[Dataset entries]
*** Begin section ***

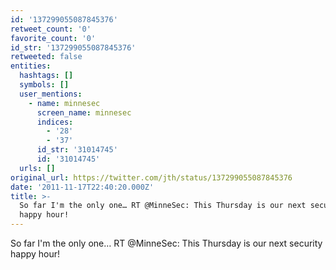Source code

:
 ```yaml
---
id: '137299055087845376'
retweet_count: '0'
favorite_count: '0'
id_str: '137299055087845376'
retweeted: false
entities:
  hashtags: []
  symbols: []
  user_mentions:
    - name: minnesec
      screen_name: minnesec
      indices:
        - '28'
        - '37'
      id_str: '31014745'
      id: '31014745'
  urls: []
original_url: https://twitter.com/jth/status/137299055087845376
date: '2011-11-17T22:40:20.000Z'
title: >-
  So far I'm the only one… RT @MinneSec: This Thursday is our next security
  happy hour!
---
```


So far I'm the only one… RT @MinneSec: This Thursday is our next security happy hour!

*** End section ***
*** Begin section ***

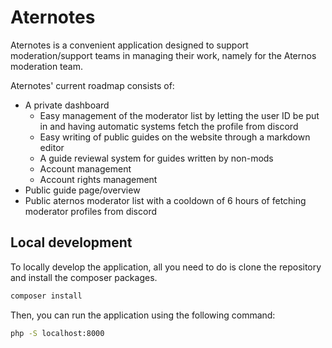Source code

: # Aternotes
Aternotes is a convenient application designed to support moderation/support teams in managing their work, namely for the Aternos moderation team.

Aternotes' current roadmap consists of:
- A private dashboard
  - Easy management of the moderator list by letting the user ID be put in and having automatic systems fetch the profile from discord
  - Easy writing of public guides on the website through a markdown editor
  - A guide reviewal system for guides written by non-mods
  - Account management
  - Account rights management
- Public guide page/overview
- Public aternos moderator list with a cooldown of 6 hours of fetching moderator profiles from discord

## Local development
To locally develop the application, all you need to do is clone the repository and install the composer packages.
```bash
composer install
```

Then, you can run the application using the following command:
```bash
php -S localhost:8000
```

*** End section ***

Problem: Every line of the records that includes the word "from" should be gathered.

Solution to the exercise:
  - Easy management of the moderator list by letting the user ID be put in and having automatic systems fetch the profile from discord
- Public aternos moderator list with a cooldown of 6 hours of fetching moderator profiles from discord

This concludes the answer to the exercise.